Below is some data. Retype exactly the lines starting at the one with "#### [伍新：无花言现花" and ending at the one with "#### [祝君安：妖共畜心".

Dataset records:
☆ ☆ ☆ ☆

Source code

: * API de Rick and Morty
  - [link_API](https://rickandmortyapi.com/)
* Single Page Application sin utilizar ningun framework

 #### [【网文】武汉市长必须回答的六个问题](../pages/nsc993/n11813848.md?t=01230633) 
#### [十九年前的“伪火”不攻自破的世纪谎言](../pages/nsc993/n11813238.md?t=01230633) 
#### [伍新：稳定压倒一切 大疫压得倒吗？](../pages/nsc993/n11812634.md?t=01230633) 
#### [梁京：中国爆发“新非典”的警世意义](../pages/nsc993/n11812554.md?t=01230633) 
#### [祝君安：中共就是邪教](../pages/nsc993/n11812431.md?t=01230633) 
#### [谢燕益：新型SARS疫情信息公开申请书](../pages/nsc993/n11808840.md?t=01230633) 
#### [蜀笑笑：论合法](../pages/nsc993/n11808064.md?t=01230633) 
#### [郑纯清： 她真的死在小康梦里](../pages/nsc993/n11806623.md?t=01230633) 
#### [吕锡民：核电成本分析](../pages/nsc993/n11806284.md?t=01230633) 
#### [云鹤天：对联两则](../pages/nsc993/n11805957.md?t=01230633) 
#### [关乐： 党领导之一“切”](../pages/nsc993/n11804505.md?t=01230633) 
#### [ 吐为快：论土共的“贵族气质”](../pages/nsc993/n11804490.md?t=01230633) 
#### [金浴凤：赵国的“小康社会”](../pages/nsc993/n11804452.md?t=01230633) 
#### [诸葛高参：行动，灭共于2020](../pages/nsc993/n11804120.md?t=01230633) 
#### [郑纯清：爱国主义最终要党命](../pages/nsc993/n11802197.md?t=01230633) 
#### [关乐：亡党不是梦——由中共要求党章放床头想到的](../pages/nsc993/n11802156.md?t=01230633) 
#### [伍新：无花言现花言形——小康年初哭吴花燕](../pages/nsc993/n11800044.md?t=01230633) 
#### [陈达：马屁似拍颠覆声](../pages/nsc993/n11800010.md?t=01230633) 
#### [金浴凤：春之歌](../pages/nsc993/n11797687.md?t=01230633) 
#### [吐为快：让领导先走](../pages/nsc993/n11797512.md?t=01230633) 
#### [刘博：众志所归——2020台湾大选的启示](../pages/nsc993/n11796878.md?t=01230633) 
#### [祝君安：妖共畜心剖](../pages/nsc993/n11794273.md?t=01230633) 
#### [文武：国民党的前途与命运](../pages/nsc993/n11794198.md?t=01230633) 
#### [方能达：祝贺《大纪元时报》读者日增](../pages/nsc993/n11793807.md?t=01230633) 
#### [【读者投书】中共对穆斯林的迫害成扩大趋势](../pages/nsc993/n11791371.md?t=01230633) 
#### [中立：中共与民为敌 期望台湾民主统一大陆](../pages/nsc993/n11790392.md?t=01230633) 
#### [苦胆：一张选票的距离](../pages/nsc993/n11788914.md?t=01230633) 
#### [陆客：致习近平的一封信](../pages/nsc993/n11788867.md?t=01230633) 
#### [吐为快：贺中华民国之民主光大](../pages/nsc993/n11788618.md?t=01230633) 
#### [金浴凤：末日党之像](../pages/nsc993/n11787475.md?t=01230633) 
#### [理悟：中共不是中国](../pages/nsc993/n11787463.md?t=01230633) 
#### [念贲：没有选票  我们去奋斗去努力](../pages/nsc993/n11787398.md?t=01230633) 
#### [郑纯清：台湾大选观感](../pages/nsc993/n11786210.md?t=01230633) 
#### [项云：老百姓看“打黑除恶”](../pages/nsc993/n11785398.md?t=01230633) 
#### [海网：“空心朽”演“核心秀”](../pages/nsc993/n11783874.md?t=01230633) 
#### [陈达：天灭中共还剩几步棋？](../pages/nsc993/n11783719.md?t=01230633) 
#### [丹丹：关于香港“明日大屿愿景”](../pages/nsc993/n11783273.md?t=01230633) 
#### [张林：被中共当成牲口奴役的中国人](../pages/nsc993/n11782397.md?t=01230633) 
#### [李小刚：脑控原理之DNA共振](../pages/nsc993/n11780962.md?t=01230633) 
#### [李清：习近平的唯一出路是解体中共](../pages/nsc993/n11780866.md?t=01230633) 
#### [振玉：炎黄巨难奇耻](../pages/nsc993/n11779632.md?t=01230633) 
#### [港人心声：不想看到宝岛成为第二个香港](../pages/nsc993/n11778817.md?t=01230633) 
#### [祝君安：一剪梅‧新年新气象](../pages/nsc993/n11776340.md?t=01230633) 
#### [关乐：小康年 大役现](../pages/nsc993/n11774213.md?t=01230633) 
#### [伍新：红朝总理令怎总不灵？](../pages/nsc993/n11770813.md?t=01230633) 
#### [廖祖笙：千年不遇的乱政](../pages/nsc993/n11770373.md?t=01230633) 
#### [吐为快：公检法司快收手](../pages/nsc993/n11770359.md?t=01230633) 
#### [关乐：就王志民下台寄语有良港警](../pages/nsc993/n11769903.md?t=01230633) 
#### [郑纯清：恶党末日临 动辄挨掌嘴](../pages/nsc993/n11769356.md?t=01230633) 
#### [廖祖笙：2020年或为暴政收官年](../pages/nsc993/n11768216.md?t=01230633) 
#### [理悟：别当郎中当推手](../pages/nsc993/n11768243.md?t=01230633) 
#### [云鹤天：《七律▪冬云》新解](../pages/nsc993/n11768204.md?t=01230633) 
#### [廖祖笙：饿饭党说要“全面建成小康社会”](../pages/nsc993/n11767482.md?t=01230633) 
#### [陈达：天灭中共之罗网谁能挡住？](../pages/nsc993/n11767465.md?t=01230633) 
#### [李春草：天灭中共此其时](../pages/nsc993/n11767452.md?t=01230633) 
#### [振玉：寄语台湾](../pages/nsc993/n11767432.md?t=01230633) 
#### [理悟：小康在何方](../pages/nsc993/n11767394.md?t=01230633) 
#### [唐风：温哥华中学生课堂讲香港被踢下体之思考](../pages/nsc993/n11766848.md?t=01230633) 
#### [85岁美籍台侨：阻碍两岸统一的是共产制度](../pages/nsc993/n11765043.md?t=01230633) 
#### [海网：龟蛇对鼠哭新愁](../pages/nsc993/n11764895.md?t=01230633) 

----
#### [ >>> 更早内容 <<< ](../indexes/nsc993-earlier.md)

☆ ☆ ☆ ☆

# RESULT OF THIS TASK
#### [伍新：无花言现花言形——小康年初哭吴花燕](../pages/nsc993/n11800044.md?t=01230633) 
#### [陈达：马屁似拍颠覆声](../pages/nsc993/n11800010.md?t=01230633) 
#### [金浴凤：春之歌](../pages/nsc993/n11797687.md?t=01230633) 
#### [吐为快：让领导先走](../pages/nsc993/n11797512.md?t=01230633) 
#### [刘博：众志所归——2020台湾大选的启示](../pages/nsc993/n11796878.md?t=01230633) 
#### [祝君安：妖共畜心剖](../pages/nsc993/n11794273.md?t=01230633) 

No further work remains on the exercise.